**What is needed:** If a line in the records below contains the word "werden", return that line.

**Records provided:**

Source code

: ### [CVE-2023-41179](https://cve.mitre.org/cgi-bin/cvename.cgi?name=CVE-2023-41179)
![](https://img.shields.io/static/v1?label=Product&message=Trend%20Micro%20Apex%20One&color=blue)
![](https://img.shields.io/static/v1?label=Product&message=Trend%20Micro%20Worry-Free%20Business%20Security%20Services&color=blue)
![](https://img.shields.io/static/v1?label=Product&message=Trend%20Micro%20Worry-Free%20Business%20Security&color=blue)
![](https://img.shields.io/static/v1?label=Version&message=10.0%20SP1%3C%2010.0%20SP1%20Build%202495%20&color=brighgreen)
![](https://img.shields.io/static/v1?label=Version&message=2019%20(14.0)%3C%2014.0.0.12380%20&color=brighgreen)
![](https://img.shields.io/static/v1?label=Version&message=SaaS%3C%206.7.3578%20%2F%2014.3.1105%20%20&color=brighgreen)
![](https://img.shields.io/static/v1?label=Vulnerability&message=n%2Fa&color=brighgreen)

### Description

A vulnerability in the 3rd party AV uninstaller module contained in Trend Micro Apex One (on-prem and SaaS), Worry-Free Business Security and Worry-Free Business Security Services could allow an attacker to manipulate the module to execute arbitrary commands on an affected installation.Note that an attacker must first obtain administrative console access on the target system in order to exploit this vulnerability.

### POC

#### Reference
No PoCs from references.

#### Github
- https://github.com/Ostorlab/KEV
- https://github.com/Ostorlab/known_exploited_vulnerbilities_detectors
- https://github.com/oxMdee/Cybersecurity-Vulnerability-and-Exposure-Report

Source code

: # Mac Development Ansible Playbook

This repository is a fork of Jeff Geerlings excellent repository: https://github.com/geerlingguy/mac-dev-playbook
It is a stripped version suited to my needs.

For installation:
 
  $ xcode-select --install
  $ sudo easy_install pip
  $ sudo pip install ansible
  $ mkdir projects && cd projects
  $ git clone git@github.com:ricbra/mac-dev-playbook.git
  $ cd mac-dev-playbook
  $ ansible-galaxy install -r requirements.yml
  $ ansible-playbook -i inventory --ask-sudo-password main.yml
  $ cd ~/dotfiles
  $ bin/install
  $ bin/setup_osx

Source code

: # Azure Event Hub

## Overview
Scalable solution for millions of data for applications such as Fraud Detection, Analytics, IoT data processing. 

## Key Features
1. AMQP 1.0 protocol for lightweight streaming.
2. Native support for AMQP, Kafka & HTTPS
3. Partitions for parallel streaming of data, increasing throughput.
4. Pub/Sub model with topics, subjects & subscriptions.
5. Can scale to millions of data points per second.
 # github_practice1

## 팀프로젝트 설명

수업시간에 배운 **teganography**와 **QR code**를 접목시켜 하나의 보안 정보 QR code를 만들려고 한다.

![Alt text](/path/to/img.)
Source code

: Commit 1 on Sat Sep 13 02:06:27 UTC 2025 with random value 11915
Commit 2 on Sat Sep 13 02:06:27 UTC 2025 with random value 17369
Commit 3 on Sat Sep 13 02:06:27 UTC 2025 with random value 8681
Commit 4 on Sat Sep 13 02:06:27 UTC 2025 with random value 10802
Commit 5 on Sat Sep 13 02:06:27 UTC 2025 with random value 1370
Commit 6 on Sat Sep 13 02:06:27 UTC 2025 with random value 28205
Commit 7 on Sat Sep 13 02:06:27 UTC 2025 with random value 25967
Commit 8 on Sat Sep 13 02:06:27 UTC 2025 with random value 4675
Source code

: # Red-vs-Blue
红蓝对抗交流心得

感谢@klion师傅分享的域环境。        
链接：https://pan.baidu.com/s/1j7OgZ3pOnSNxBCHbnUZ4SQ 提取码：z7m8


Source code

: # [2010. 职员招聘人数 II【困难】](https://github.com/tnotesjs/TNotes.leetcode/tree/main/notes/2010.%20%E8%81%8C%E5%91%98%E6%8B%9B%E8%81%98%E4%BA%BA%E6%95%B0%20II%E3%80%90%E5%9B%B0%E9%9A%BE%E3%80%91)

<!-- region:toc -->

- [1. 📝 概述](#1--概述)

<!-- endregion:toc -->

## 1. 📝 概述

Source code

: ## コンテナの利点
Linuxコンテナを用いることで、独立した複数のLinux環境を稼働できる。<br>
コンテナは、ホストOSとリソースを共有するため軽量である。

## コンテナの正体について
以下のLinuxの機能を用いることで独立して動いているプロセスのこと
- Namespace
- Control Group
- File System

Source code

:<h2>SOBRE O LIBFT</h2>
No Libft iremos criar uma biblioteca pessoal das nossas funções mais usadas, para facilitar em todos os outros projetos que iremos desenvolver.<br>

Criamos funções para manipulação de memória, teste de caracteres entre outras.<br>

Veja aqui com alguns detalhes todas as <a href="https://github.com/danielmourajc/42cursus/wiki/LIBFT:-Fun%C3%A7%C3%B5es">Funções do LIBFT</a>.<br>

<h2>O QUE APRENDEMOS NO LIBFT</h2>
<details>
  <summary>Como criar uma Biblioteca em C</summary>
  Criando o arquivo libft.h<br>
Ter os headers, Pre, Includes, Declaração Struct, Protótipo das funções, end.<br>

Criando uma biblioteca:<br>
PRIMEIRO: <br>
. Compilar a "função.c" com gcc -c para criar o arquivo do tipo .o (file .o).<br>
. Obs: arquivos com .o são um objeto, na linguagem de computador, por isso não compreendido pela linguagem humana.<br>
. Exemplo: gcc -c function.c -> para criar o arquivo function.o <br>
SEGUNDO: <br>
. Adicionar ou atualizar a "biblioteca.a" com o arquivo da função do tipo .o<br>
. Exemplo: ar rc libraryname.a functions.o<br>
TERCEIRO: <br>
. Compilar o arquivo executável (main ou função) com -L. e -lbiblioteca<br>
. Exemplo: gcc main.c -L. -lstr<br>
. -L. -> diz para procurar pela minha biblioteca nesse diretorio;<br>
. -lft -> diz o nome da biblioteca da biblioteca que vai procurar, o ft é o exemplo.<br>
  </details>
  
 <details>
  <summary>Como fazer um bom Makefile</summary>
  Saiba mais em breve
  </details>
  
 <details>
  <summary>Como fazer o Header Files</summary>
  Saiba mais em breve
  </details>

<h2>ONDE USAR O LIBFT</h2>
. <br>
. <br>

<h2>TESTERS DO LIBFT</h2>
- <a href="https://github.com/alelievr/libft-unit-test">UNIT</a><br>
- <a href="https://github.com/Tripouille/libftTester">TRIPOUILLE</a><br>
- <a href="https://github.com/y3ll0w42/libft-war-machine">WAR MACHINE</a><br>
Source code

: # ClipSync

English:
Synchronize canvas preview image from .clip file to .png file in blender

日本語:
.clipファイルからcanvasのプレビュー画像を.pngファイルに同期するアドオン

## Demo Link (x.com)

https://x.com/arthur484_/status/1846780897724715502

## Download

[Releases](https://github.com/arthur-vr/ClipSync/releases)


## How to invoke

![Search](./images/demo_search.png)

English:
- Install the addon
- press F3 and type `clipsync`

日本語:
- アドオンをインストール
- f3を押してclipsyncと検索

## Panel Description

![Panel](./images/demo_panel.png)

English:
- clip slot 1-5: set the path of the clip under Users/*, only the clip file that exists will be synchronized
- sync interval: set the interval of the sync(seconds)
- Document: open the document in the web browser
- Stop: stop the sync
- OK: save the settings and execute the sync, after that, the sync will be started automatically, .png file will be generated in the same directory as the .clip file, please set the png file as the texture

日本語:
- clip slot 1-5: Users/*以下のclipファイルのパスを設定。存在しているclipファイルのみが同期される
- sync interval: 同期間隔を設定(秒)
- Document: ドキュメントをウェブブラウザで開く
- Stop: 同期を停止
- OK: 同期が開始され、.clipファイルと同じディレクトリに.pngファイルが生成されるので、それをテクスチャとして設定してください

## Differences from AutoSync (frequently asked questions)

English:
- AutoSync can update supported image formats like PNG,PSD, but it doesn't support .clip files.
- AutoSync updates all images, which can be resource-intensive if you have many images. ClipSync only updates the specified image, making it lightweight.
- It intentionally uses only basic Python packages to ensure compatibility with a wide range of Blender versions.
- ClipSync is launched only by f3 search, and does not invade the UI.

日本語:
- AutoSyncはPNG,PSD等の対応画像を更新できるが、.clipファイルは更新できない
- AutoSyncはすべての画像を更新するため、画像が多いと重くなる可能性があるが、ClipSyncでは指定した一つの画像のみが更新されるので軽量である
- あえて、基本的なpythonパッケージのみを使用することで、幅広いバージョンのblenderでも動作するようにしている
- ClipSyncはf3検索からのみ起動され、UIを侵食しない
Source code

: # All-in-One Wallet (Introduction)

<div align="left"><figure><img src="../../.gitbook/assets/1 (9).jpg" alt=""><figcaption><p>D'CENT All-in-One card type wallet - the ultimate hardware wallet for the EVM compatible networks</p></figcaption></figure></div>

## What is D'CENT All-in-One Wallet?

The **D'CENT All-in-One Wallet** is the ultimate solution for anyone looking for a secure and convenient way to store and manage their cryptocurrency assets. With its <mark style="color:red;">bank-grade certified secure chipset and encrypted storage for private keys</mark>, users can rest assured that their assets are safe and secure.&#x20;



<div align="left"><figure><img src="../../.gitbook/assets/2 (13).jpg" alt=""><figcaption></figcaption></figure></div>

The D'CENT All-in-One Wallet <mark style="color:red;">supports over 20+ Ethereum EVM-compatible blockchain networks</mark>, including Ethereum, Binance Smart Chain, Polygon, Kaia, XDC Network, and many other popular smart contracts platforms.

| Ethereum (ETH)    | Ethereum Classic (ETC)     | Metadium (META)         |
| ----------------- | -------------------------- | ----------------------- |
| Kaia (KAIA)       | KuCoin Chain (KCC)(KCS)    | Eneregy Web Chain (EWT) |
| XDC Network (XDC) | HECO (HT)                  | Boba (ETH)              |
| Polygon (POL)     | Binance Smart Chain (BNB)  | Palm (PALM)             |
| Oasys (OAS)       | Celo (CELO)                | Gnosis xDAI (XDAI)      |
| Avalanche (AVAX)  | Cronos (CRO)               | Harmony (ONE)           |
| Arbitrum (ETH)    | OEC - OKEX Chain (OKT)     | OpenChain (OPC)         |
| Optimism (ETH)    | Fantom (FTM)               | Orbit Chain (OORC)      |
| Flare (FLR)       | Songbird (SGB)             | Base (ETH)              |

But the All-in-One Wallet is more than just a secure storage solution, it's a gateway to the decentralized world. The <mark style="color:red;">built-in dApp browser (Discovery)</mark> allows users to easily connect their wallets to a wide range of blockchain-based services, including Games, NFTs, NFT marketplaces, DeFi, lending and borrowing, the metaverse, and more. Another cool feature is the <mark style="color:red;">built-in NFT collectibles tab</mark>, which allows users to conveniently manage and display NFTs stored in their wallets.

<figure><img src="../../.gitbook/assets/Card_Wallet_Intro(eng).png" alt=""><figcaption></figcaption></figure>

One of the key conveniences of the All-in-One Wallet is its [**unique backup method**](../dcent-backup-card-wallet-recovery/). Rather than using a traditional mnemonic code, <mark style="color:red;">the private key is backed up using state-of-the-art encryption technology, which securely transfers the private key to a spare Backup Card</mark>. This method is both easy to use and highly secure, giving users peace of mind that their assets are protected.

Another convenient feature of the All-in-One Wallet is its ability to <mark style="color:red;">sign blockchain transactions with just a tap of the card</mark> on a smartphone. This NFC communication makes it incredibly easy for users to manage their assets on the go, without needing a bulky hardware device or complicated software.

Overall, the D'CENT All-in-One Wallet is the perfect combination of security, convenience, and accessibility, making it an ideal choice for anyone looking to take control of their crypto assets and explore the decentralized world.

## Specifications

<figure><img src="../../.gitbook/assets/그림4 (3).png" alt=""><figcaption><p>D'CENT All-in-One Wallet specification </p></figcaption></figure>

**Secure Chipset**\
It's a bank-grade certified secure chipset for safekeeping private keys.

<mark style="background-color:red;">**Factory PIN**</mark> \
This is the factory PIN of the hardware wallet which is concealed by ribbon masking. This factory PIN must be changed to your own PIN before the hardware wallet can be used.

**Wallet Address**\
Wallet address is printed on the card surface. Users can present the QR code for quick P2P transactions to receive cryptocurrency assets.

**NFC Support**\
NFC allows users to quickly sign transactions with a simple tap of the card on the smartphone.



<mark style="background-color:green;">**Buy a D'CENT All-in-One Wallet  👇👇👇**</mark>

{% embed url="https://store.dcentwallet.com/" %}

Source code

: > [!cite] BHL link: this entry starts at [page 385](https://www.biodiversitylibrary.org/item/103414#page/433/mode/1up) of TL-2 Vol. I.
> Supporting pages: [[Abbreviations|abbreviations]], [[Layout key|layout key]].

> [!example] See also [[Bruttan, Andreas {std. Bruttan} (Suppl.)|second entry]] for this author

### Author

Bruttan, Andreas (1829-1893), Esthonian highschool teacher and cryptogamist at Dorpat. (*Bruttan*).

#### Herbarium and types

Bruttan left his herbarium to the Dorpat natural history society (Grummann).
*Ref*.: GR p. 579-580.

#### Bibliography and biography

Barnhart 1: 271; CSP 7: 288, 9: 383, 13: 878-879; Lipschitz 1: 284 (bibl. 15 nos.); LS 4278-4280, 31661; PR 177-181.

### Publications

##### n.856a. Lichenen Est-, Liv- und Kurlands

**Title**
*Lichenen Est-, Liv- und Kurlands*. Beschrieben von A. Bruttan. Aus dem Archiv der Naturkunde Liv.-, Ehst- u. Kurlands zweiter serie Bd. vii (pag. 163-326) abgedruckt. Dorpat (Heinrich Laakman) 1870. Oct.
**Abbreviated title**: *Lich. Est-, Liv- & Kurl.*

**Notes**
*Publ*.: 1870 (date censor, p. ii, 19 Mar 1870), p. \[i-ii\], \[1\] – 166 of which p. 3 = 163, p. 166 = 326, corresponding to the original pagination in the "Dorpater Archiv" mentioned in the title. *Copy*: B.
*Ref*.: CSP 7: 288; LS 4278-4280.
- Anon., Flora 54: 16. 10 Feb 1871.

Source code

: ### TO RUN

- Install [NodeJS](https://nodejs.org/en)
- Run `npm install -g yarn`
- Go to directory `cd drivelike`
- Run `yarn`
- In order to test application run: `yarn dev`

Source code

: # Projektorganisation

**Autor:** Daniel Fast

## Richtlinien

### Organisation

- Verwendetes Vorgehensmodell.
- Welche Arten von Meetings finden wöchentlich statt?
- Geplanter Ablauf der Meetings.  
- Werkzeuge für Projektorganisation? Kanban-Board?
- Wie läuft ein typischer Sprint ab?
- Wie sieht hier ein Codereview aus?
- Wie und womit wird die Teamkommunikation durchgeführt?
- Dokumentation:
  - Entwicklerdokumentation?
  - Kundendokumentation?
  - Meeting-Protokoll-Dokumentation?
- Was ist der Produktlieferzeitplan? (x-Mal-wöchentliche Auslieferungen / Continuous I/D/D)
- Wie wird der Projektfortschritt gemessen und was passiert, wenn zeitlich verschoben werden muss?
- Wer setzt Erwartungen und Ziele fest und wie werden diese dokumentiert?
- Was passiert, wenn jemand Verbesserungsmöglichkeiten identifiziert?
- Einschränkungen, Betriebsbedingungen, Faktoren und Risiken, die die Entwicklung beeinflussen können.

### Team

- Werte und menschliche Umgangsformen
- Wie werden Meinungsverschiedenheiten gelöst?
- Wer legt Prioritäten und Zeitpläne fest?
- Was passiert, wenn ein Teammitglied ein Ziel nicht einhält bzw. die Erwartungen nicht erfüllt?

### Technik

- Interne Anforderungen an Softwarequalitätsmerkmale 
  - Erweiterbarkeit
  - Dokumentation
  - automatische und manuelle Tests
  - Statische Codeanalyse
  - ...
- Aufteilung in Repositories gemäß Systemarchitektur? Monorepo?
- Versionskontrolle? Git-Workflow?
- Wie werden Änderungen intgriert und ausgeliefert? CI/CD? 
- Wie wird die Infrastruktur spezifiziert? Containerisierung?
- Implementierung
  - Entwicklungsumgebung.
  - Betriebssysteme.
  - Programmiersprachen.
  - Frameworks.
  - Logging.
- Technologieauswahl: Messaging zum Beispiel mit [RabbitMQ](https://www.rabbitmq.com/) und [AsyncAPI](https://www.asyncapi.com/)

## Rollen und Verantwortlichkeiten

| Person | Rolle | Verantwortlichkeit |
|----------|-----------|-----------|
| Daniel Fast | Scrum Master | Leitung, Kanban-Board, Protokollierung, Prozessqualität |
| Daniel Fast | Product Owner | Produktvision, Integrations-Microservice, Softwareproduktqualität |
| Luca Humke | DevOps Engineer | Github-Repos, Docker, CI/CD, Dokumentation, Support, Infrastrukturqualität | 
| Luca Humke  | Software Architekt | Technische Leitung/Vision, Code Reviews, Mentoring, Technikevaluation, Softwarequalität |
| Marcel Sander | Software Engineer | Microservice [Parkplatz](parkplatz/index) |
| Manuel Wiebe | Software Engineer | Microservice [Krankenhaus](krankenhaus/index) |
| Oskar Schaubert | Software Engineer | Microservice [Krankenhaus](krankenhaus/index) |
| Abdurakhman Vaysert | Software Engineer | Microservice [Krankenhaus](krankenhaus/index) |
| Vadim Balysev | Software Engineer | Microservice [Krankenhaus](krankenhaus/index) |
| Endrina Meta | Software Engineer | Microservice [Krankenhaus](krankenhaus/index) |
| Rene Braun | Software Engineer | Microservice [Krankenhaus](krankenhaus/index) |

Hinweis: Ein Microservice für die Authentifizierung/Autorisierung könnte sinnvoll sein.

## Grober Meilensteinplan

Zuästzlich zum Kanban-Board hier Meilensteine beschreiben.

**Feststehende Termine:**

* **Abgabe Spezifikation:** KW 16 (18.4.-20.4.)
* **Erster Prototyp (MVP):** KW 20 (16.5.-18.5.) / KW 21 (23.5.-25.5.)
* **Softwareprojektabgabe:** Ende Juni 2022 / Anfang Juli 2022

**Solved problem:**
- Wie wird der Projektfortschritt gemessen und was passiert, wenn zeitlich verschoben werden muss?
- Wer setzt Erwartungen und Ziele fest und wie werden diese dokumentiert?
- Wie werden Meinungsverschiedenheiten gelöst?
- Wie werden Änderungen intgriert und ausgeliefert? CI/CD? 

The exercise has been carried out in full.